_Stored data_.
________________________________________
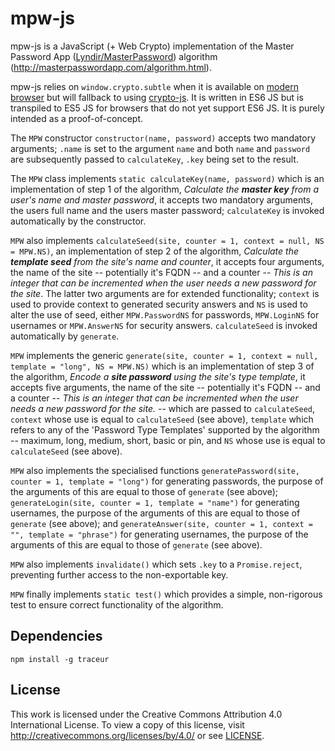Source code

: mpw-js
======

mpw-js is a JavaScript (+ Web Crypto) implementation of the Master Password App ([Lyndir/MasterPassword](https://github.com/Lyndir/MasterPassword)) algorithm (<http://masterpasswordapp.com/algorithm.html>).

mpw-js relies on `window.crypto.subtle` when it is available on [modern browser](http://caniuse.com/#feat=cryptography) but will fallback to using [crypto-js](https://code.google.com/p/crypto-js/). It is written in ES6 JS but is transpiled to ES5 JS for browsers that do not yet support ES6 JS. It is purely intended as a proof-of-concept.

The `MPW` constructor `constructor(name, password)` accepts two mandatory arguments; `.name` is set to the argument `name` and both `name` and `password` are subsequently passed to `calculateKey`, `.key` being set to the result.

The `MPW` class implements `static calculateKey(name, password)` which is an implementation of step 1 of the algorithm, *Calculate the __master key__ from a user's name and master password*, it accepts two mandatory arguments, the users full name and the users master password; `calculateKey` is invoked automatically by the constructor.

`MPW` also implements `calculateSeed(site, counter = 1, context = null, NS = MPW.NS)`, an implementation of step 2 of the algorithm, *Calculate the __template seed__ from the site's name and counter*, it accepts four arguments, the name of the site -- potentially it's FQDN -- and a counter -- *This is an integer that can be incremented when the user needs a new password for the site*. The latter two arguments are for extended functionality; `context` is used to provide context to generated security answers and `NS` is used to alter the use of seed, either `MPW.PasswordNS` for passwords, `MPW.LoginNS` for usernames or `MPW.AnswerNS` for security answers. `calculateSeed` is invoked automatically by `generate`.

`MPW` implements the generic `generate(site, counter = 1, context = null, template = "long", NS = MPW.NS)` which is an implementation of step 3 of the algorithm, *Encode a __site password__ using the site's type template*, it accepts five arguments, the name of the site -- potentially it's FQDN -- and a counter -- *This is an integer that can be incremented when the user needs a new password for the site.* -- which are passed to `calculateSeed`, `context` whose use is equal to `calculateSeed` (see above), `template` which refers to any of the 'Password Type Templates' supported by the algorithm -- maximum, long, medium, short, basic or pin, and `NS` whose use is equal to `calculateSeed` (see above).

`MPW` also implements the specialised functions `generatePassword(site, counter = 1, template = "long")` for generating passwords, the purpose of the arguments of this are equal to those of `generate` (see above); `generateLogin(site, counter = 1, template = "name")` for generating usernames, the purpose of the arguments of this are equal to those of `generate` (see above); and `generateAnswer(site, counter = 1, context = "", template = "phrase")` for generating usernames, the purpose of the arguments of this are equal to those of `generate` (see above).

`MPW` also implements `invalidate()` which sets `.key` to a `Promise.reject`, preventing further access to the non-exportable key.

`MPW` finally implements `static test()` which provides a simple, non-rigorous test to ensure correct functionality of the algorithm.

Dependencies
------------

	npm install -g traceur

License
-------

This work is licensed under the Creative Commons Attribution 4.0 International License. To view a copy of this license, visit <http://creativecommons.org/licenses/by/4.0/> or see [LICENSE](https://github.com/tmthrgd/mpw-js/blob/master/LICENSE).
________________________________________
_TO DO_.
With "github" as the string to look for, count the matching lines above and give the number by itself.

_SOLUTION_.
2